- _Problem_: Up to and including the line with "- nanoid: Used", restate the records below word for word, beginning with their first line.

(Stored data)
Start of Block
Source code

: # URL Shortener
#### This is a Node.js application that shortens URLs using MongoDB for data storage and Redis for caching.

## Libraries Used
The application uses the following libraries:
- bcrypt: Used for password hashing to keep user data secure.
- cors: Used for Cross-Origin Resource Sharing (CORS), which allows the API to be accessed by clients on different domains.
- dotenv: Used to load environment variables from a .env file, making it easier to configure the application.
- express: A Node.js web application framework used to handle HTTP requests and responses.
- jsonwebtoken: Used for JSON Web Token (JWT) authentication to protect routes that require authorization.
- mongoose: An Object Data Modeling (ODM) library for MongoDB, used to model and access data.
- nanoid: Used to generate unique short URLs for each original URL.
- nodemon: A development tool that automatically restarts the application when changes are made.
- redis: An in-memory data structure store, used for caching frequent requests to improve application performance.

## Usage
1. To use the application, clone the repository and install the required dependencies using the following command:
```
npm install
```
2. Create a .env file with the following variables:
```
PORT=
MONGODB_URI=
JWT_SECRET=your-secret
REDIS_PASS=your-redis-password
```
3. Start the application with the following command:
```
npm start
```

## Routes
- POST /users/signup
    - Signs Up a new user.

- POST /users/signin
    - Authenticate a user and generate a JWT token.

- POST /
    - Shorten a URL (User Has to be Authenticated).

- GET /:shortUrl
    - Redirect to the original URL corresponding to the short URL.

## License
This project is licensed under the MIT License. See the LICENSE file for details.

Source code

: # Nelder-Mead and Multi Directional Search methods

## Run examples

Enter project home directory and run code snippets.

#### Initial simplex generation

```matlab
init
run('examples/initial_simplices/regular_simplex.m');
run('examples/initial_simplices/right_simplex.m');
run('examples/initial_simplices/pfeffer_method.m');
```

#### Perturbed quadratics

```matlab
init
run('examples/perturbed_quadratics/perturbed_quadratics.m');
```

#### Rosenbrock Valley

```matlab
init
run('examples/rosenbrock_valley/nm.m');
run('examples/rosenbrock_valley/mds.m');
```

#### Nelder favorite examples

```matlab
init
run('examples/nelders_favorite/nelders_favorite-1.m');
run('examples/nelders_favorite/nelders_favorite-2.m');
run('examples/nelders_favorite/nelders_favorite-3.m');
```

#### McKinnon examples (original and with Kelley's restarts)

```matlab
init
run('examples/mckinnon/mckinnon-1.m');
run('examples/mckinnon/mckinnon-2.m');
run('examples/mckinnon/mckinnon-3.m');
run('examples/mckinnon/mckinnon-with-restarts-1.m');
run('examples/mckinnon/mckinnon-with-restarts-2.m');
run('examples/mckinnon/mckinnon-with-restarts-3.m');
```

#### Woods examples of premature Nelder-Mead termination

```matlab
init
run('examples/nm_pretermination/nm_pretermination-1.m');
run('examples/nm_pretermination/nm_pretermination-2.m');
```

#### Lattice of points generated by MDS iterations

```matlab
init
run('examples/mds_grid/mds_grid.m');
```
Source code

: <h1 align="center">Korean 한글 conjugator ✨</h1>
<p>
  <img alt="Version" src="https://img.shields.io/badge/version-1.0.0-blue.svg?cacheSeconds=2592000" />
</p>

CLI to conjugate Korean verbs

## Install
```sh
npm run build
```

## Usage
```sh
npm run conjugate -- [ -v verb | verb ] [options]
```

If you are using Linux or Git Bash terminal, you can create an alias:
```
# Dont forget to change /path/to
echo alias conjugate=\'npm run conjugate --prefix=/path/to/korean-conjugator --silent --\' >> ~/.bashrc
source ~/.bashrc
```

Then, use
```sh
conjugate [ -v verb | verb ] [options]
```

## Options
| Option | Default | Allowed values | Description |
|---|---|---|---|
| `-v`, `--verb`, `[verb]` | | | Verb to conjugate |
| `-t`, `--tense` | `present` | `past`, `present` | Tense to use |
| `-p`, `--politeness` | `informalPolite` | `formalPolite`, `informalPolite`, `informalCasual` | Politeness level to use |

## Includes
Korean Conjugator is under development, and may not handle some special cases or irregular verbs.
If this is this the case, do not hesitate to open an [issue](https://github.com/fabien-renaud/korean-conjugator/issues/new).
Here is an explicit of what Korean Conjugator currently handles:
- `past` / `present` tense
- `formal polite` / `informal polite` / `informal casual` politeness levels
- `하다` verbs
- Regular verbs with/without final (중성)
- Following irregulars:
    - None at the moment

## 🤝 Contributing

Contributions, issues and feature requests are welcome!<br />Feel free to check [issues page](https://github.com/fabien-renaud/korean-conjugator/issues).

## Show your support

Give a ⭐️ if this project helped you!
End of Block
- _Task output_:
Source code

: # URL Shortener
#### This is a Node.js application that shortens URLs using MongoDB for data storage and Redis for caching.

## Libraries Used
The application uses the following libraries:
- bcrypt: Used for password hashing to keep user data secure.
- cors: Used for Cross-Origin Resource Sharing (CORS), which allows the API to be accessed by clients on different domains.
- dotenv: Used to load environment variables from a .env file, making it easier to configure the application.
- express: A Node.js web application framework used to handle HTTP requests and responses.
- jsonwebtoken: Used for JSON Web Token (JWT) authentication to protect routes that require authorization.
- mongoose: An Object Data Modeling (ODM) library for MongoDB, used to model and access data.
- nanoid: Used to generate unique short URLs for each original URL.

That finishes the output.